**Exercise aim**. Nothing may be left out or changed. Print every entry.

[Data entries]

════

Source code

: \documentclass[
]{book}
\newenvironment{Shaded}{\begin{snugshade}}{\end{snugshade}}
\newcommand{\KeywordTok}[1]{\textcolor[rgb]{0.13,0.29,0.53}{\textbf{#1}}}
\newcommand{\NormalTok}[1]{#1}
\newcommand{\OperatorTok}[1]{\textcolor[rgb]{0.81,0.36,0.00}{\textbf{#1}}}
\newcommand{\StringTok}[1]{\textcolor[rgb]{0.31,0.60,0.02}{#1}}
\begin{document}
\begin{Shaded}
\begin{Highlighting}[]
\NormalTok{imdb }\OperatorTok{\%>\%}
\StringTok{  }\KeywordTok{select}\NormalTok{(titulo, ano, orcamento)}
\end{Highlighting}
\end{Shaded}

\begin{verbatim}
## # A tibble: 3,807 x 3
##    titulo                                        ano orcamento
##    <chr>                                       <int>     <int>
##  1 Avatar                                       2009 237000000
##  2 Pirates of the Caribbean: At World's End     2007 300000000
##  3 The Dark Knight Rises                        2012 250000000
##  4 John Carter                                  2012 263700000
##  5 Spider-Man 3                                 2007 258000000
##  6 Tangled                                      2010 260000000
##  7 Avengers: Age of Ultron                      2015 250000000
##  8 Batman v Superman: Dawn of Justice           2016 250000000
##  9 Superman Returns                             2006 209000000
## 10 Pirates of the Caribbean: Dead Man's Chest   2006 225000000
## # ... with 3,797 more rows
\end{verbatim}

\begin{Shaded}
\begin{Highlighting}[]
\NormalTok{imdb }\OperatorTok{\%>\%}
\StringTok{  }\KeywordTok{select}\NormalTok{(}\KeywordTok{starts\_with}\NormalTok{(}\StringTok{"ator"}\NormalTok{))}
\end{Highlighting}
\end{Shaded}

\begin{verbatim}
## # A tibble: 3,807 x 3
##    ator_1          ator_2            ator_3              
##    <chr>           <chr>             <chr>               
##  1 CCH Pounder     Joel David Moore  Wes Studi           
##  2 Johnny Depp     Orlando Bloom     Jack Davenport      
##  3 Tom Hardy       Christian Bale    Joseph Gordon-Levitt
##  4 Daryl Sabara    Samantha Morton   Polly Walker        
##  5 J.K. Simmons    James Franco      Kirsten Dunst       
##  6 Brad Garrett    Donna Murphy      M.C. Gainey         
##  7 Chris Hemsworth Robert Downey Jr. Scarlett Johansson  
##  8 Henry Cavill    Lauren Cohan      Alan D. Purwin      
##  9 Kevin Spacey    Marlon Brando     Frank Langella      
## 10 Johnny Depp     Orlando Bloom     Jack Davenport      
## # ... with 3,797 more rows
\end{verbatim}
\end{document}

════

**Task output**.
Source code

: \documentclass[
]{book}
\newenvironment{Shaded}{\begin{snugshade}}{\end{snugshade}}
\newcommand{\KeywordTok}[1]{\textcolor[rgb]{0.13,0.29,0.53}{\textbf{#1}}}
\newcommand{\NormalTok}[1]{#1}
\newcommand{\OperatorTok}[1]{\textcolor[rgb]{0.81,0.36,0.00}{\textbf{#1}}}
\newcommand{\StringTok}[1]{\textcolor[rgb]{0.31,0.60,0.02}{#1}}
\begin{document}
\begin{Shaded}
\begin{Highlighting}[]
\NormalTok{imdb }\OperatorTok{\%>\%}
\StringTok{  }\KeywordTok{select}\NormalTok{(titulo, ano, orcamento)}
\end{Highlighting}
\end{Shaded}

\begin{verbatim}
## # A tibble: 3,807 x 3
##    titulo                                        ano orcamento
##    <chr>                                       <int>     <int>
##  1 Avatar                                       2009 237000000
##  2 Pirates of the Caribbean: At World's End     2007 300000000
##  3 The Dark Knight Rises                        2012 250000000
##  4 John Carter                                  2012 263700000
##  5 Spider-Man 3                                 2007 258000000
##  6 Tangled                                      2010 260000000
##  7 Avengers: Age of Ultron                      2015 250000000
##  8 Batman v Superman: Dawn of Justice           2016 250000000
##  9 Superman Returns                             2006 209000000
## 10 Pirates of the Caribbean: Dead Man's Chest   2006 225000000
## # ... with 3,797 more rows
\end{verbatim}

\begin{Shaded}
\begin{Highlighting}[]
\NormalTok{imdb }\OperatorTok{\%>\%}
\StringTok{  }\KeywordTok{select}\NormalTok{(}\KeywordTok{starts\_with}\NormalTok{(}\StringTok{"ator"}\NormalTok{))}
\end{Highlighting}
\end{Shaded}

\begin{verbatim}
## # A tibble: 3,807 x 3
##    ator_1          ator_2            ator_3              
##    <chr>           <chr>             <chr>               
##  1 CCH Pounder     Joel David Moore  Wes Studi           
##  2 Johnny Depp     Orlando Bloom     Jack Davenport      
##  3 Tom Hardy       Christian Bale    Joseph Gordon-Levitt
##  4 Daryl Sabara    Samantha Morton   Polly Walker        
##  5 J.K. Simmons    James Franco      Kirsten Dunst       
##  6 Brad Garrett    Donna Murphy      M.C. Gainey         
##  7 Chris Hemsworth Robert Downey Jr. Scarlett Johansson  
##  8 Henry Cavill    Lauren Cohan      Alan D. Purwin      
##  9 Kevin Spacey    Marlon Brando     Frank Langella      
## 10 Johnny Depp     Orlando Bloom     Jack Davenport      
## # ... with 3,797 more rows
\end{verbatim}
\end{document}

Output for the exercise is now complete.